> What to produce: Every entry must be transcribed exactly as written.

■ ■ ■ ■ ■

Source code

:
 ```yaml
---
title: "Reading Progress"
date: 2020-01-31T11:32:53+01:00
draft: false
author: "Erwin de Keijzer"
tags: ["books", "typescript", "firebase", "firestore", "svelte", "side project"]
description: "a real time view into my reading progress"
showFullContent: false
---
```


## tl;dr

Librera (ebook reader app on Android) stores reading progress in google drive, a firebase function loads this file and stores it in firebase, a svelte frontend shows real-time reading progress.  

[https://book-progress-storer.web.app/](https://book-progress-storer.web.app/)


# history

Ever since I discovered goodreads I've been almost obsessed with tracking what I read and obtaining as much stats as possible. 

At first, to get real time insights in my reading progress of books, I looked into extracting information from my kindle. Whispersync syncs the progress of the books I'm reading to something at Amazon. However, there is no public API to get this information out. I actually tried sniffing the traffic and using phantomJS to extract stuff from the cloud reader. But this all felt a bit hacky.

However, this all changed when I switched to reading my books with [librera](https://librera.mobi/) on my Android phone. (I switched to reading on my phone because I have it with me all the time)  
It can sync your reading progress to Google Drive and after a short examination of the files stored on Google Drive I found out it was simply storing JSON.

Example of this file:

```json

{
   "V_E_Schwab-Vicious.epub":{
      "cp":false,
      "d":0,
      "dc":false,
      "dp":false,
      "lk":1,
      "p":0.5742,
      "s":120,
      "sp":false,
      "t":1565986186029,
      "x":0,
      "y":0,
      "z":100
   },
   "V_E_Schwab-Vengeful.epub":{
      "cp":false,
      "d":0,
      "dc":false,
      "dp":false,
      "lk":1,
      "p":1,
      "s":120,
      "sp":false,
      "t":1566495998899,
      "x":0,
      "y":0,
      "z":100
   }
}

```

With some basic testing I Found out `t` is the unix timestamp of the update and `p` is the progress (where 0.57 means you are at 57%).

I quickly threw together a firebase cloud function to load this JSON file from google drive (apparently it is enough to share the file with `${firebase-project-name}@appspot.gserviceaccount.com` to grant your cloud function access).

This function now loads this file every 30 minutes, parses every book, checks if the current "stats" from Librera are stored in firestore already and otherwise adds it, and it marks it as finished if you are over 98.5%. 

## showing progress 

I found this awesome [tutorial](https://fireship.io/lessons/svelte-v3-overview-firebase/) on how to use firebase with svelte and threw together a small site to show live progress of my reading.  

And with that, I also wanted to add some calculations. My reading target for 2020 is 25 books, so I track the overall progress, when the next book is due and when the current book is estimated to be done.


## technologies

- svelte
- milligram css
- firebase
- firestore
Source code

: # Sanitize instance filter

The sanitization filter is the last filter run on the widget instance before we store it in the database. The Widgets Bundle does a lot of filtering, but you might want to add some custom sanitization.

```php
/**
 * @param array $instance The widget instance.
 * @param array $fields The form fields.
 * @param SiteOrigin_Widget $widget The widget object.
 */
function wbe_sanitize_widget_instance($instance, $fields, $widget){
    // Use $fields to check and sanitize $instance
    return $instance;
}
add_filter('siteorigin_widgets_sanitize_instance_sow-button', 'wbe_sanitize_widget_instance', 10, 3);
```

■ ■ ■ ■ ■

> Task result:
Source code

:
 ```yaml
---
title: "Reading Progress"
date: 2020-01-31T11:32:53+01:00
draft: false
author: "Erwin de Keijzer"
tags: ["books", "typescript", "firebase", "firestore", "svelte", "side project"]
description: "a real time view into my reading progress"
showFullContent: false
---
```


## tl;dr

Librera (ebook reader app on Android) stores reading progress in google drive, a firebase function loads this file and stores it in firebase, a svelte frontend shows real-time reading progress.  

[https://book-progress-storer.web.app/](https://book-progress-storer.web.app/)


# history

Ever since I discovered goodreads I've been almost obsessed with tracking what I read and obtaining as much stats as possible. 

At first, to get real time insights in my reading progress of books, I looked into extracting information from my kindle. Whispersync syncs the progress of the books I'm reading to something at Amazon. However, there is no public API to get this information out. I actually tried sniffing the traffic and using phantomJS to extract stuff from the cloud reader. But this all felt a bit hacky.

However, this all changed when I switched to reading my books with [librera](https://librera.mobi/) on my Android phone. (I switched to reading on my phone because I have it with me all the time)  
It can sync your reading progress to Google Drive and after a short examination of the files stored on Google Drive I found out it was simply storing JSON.

Example of this file:

```json

{
   "V_E_Schwab-Vicious.epub":{
      "cp":false,
      "d":0,
      "dc":false,
      "dp":false,
      "lk":1,
      "p":0.5742,
      "s":120,
      "sp":false,
      "t":1565986186029,
      "x":0,
      "y":0,
      "z":100
   },
   "V_E_Schwab-Vengeful.epub":{
      "cp":false,
      "d":0,
      "dc":false,
      "dp":false,
      "lk":1,
      "p":1,
      "s":120,
      "sp":false,
      "t":1566495998899,
      "x":0,
      "y":0,
      "z":100
   }
}

```

With some basic testing I Found out `t` is the unix timestamp of the update and `p` is the progress (where 0.57 means you are at 57%).

I quickly threw together a firebase cloud function to load this JSON file from google drive (apparently it is enough to share the file with `${firebase-project-name}@appspot.gserviceaccount.com` to grant your cloud function access).

This function now loads this file every 30 minutes, parses every book, checks if the current "stats" from Librera are stored in firestore already and otherwise adds it, and it marks it as finished if you are over 98.5%. 

## showing progress 

I found this awesome [tutorial](https://fireship.io/lessons/svelte-v3-overview-firebase/) on how to use firebase with svelte and threw together a small site to show live progress of my reading.  

And with that, I also wanted to add some calculations. My reading target for 2020 is 25 books, so I track the overall progress, when the next book is due and when the current book is estimated to be done.


## technologies

- svelte
- milligram css
- firebase
- firestore
Source code

: # Sanitize instance filter

The sanitization filter is the last filter run on the widget instance before we store it in the database. The Widgets Bundle does a lot of filtering, but you might want to add some custom sanitization.

```php
/**
 * @param array $instance The widget instance.
 * @param array $fields The form fields.
 * @param SiteOrigin_Widget $widget The widget object.
 */
function wbe_sanitize_widget_instance($instance, $fields, $widget){
    // Use $fields to check and sanitize $instance
    return $instance;
}
add_filter('siteorigin_widgets_sanitize_instance_sow-button', 'wbe_sanitize_widget_instance', 10, 3);
```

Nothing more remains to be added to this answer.